From the first line to the last, restate the data exactly, leaving out the images.

• THE INPUT:
══════════════════════════════

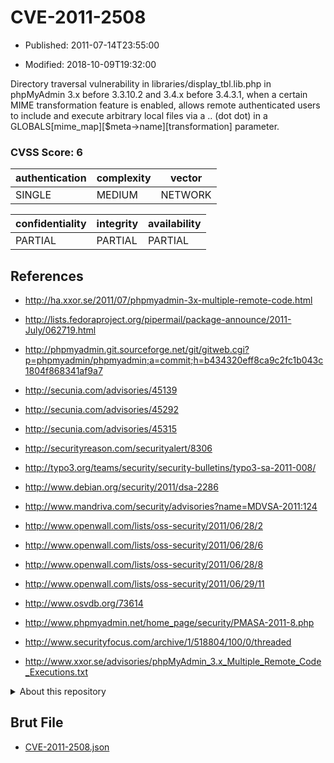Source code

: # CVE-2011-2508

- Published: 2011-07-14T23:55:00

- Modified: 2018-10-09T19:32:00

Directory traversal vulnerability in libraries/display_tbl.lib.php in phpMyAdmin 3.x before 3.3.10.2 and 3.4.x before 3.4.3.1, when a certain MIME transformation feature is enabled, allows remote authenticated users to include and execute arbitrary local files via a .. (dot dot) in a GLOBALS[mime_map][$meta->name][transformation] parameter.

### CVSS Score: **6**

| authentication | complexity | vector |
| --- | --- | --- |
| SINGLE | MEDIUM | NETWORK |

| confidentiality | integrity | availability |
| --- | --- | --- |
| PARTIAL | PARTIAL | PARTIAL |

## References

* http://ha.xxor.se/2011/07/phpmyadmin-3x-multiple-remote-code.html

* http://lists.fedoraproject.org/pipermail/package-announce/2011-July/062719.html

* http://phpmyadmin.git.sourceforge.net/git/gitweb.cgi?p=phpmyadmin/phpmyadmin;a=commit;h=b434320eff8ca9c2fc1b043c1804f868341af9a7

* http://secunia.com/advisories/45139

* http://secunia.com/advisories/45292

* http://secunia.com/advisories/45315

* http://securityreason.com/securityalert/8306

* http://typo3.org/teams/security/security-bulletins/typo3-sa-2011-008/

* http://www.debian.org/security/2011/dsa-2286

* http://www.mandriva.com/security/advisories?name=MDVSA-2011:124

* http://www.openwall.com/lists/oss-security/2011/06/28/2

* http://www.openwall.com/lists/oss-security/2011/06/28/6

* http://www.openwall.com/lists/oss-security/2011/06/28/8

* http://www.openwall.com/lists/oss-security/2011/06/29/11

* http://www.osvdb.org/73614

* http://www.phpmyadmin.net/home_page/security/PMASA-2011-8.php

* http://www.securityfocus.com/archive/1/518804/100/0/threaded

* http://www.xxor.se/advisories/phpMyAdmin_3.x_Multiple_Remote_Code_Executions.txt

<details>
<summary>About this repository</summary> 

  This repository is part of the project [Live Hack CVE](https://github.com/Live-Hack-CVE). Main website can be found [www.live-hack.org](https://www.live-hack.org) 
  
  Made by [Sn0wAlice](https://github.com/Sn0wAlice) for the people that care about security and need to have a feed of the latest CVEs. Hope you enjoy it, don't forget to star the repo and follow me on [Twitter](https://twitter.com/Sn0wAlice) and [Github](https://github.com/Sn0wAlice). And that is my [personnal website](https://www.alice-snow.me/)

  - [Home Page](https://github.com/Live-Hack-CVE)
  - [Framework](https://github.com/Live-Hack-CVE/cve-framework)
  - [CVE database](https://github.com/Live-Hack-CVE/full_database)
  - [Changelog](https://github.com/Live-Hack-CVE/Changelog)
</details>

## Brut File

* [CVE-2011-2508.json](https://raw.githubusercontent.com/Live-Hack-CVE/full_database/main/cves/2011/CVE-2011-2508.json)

══════════════════════════════

• ANSWER TO THE EXERCISE:
Source code

: # CVE-2011-2508

- Published: 2011-07-14T23:55:00

- Modified: 2018-10-09T19:32:00

Directory traversal vulnerability in libraries/display_tbl.lib.php in phpMyAdmin 3.x before 3.3.10.2 and 3.4.x before 3.4.3.1, when a certain MIME transformation feature is enabled, allows remote authenticated users to include and execute arbitrary local files via a .. (dot dot) in a GLOBALS[mime_map][$meta->name][transformation] parameter.

### CVSS Score: **6**

| authentication | complexity | vector |
| --- | --- | --- |
| SINGLE | MEDIUM | NETWORK |

| confidentiality | integrity | availability |
| --- | --- | --- |
| PARTIAL | PARTIAL | PARTIAL |

## References

* http://ha.xxor.se/2011/07/phpmyadmin-3x-multiple-remote-code.html

* http://lists.fedoraproject.org/pipermail/package-announce/2011-July/062719.html

* http://phpmyadmin.git.sourceforge.net/git/gitweb.cgi?p=phpmyadmin/phpmyadmin;a=commit;h=b434320eff8ca9c2fc1b043c1804f868341af9a7

* http://secunia.com/advisories/45139

* http://secunia.com/advisories/45292

* http://secunia.com/advisories/45315

* http://securityreason.com/securityalert/8306

* http://typo3.org/teams/security/security-bulletins/typo3-sa-2011-008/

* http://www.debian.org/security/2011/dsa-2286

* http://www.mandriva.com/security/advisories?name=MDVSA-2011:124

* http://www.openwall.com/lists/oss-security/2011/06/28/2

* http://www.openwall.com/lists/oss-security/2011/06/28/6

* http://www.openwall.com/lists/oss-security/2011/06/28/8

* http://www.openwall.com/lists/oss-security/2011/06/29/11

* http://www.osvdb.org/73614

* http://www.phpmyadmin.net/home_page/security/PMASA-2011-8.php

* http://www.securityfocus.com/archive/1/518804/100/0/threaded

* http://www.xxor.se/advisories/phpMyAdmin_3.x_Multiple_Remote_Code_Executions.txt

<details>
<summary>About this repository</summary> 

  This repository is part of the project [Live Hack CVE](https://github.com/Live-Hack-CVE). Main website can be found [www.live-hack.org](https://www.live-hack.org) 
  
  Made by [Sn0wAlice](https://github.com/Sn0wAlice) for the people that care about security and need to have a feed of the latest CVEs. Hope you enjoy it, don't forget to star the repo and follow me on [Twitter](https://twitter.com/Sn0wAlice) and [Github](https://github.com/Sn0wAlice). And that is my [personnal website](https://www.alice-snow.me/)

  - [Home Page](https://github.com/Live-Hack-CVE)
  - [Framework](https://github.com/Live-Hack-CVE/cve-framework)
  - [CVE database](https://github.com/Live-Hack-CVE/full_database)
  - [Changelog](https://github.com/Live-Hack-CVE/Changelog)
</details>

## Brut File

* [CVE-2011-2508.json](https://raw.githubusercontent.com/Live-Hack-CVE/full_database/main/cves/2011/CVE-2011-2508.json)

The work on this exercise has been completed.